Tom Peters was so influenced by the timeless work of “Big Daddy” Roth that he was inspired to launch a career as a long-time designer for General Motors, including work on Corvettes, of course.
Now retired, Peters is helping pay tribute to Roth by co-curating a year-long exhibition in 2020 at the National Corvette Museum called “Car-Toon Creatures, Kustom Kars & Corvettes.”
Included in the exhibit will be a re-creation of Roth’s garage, where vehicles like the Orbitron, Mysterion, Orchid, Bubble Ray, and Tweedy Pie will be on display, along with his personal truck used in his pinstriping business, vintage toys and T-shirts, and model kits. Peters’ design studio at the GM Tech Center will also be re-created, and a display of Corvettes he created is planned.

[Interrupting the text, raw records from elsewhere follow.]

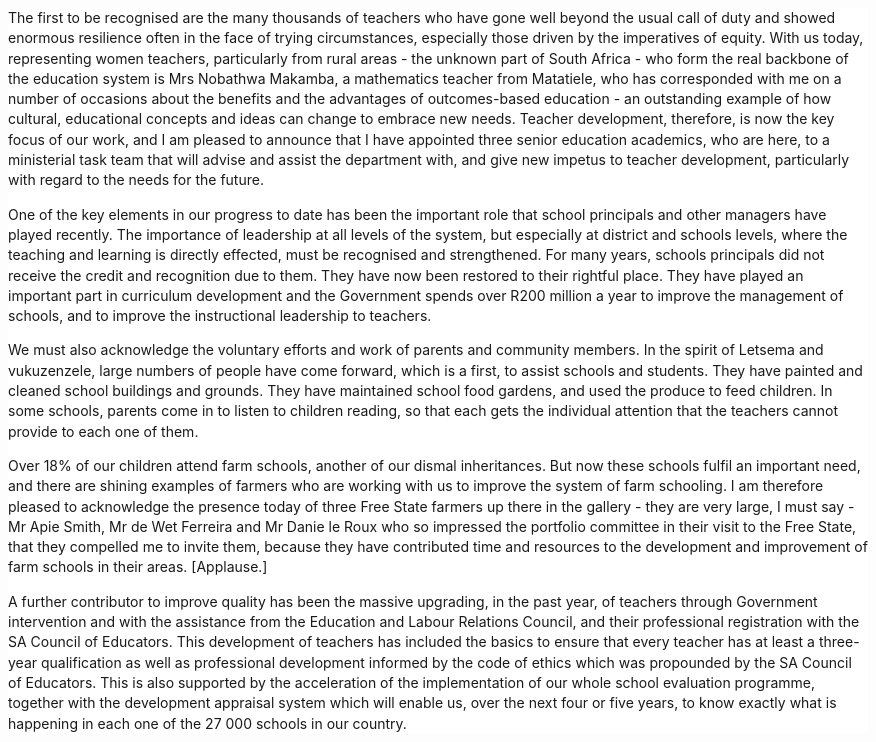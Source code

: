 The first to be recognised are the many thousands of teachers who have  gone
well beyond the usual call of duty and showed enormous resilience  often  in
the  face  of  trying  circumstances,  especially  those   driven   by   the
imperatives  of  equity.  With  us  today,  representing   women   teachers,
particularly from rural areas - the unknown part of South Africa - who  form
the real backbone of  the  education  system  is  Mrs  Nobathwa  Makamba,  a
mathematics teacher from Matatiele,  who  has  corresponded  with  me  on  a
number of occasions about the benefits and the advantages of  outcomes-based
education - an outstanding example of  how  cultural,  educational  concepts
and ideas can change to embrace new needs. Teacher  development,  therefore,
is now the key focus of our work, and I am pleased to announce that  I  have
appointed three senior education academics, who are here, to  a  ministerial
task team that will advise and assist the  department  with,  and  give  new
impetus to teacher development, particularly with regard to  the  needs  for
the future.

One of the key elements in our progress to date has been the important  role
that  school  principals  and  other  managers  have  played  recently.  The
importance of leadership at all levels of  the  system,  but  especially  at
district and schools levels, where the teaching  and  learning  is  directly
effected, must be recognised  and  strengthened.  For  many  years,  schools
principals did not receive the credit and  recognition  due  to  them.  They
have now been  restored  to  their  rightful  place.  They  have  played  an
important part in curriculum development  and  the  Government  spends  over
R200 million a year to improve the management of  schools,  and  to  improve
the instructional leadership to teachers.

We must also acknowledge the voluntary  efforts  and  work  of  parents  and
community members. In the spirit of Letsema and vukuzenzele,  large  numbers
of people have come forward,  which  is  a  first,  to  assist  schools  and
students. They have painted and cleaned school buildings and  grounds.  They
have maintained school food gardens, and used the produce to feed  children.
In some schools, parents come in to listen  to  children  reading,  so  that
each gets the individual attention that the teachers cannot provide to  each
one of them.

Over 18% of  our  children  attend  farm  schools,  another  of  our  dismal
inheritances. But now these schools fulfil an important need, and there  are
shining examples of farmers who are working with us to  improve  the  system
of farm schooling. I am therefore pleased to acknowledge the presence  today
of three Free State farmers up there in the gallery - they are  very  large,
I must say - Mr Apie Smith, Mr de Wet Ferreira and Mr Danie le Roux  who  so
impressed the portfolio committee in their visit to  the  Free  State,  that
they compelled me to invite them, because they  have  contributed  time  and
resources to the development  and  improvement  of  farm  schools  in  their
areas. [Applause.]

A further contributor to improve quality has been the massive upgrading,  in
the past year, of teachers through  Government  intervention  and  with  the
assistance from the  Education  and  Labour  Relations  Council,  and  their
professional  registration  with  the  SA   Council   of   Educators.   This
development of teachers  has  included  the  basics  to  ensure  that  every
teacher has at least a three-year  qualification  as  well  as  professional
development informed by the code of ethics which was propounded  by  the  SA
Council of Educators. This is also supported  by  the  acceleration  of  the
implementation of our whole school evaluation programme, together  with  the
development appraisal system which will enable us, over  the  next  four  or
five years, to know exactly what is happening in each  one  of  the  27  000
schools in our country.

“Back in the 1950s and ’60s, kids who liked cars bought hot rod magazines along with T-shirts, models, stickers and toys from Roth Studios,” said Bob Bubnis, historical media coordinator and lead curator for the “Big Daddy” exhibit. “They featured caricatures of cars with giant smoking slicks and fire coming out of the exhaust, with blown engines and cartoon monsters at the wheel. Tom would begin copying those drawings, and in the process, he learned about how to draw cars with personalities and attitudes. The monsters were just cool. The most notable one was Rat Fink, who will serve as the mascot throughout this exhibit.”
Bubnis says the exhibit will appeal to more than just older enthusiasts.
“Anyone from that era will love taking a trip back through time to see these cars and artifacts together in the same place,” said Bubnis. “In addition to that though, we will be introducing Rat Fink and his gang of crazy creatures to a new generation. There will be lots of friendly monsters throughout the exhibit to keep young people entertained.”
Bubnis says he won’t be surprised to see grandparents bringing their grandchildren to the exhibit “and sharing their stories from that important time in history. Maybe they’ll even want to buy one of the models they built back then to put together now.”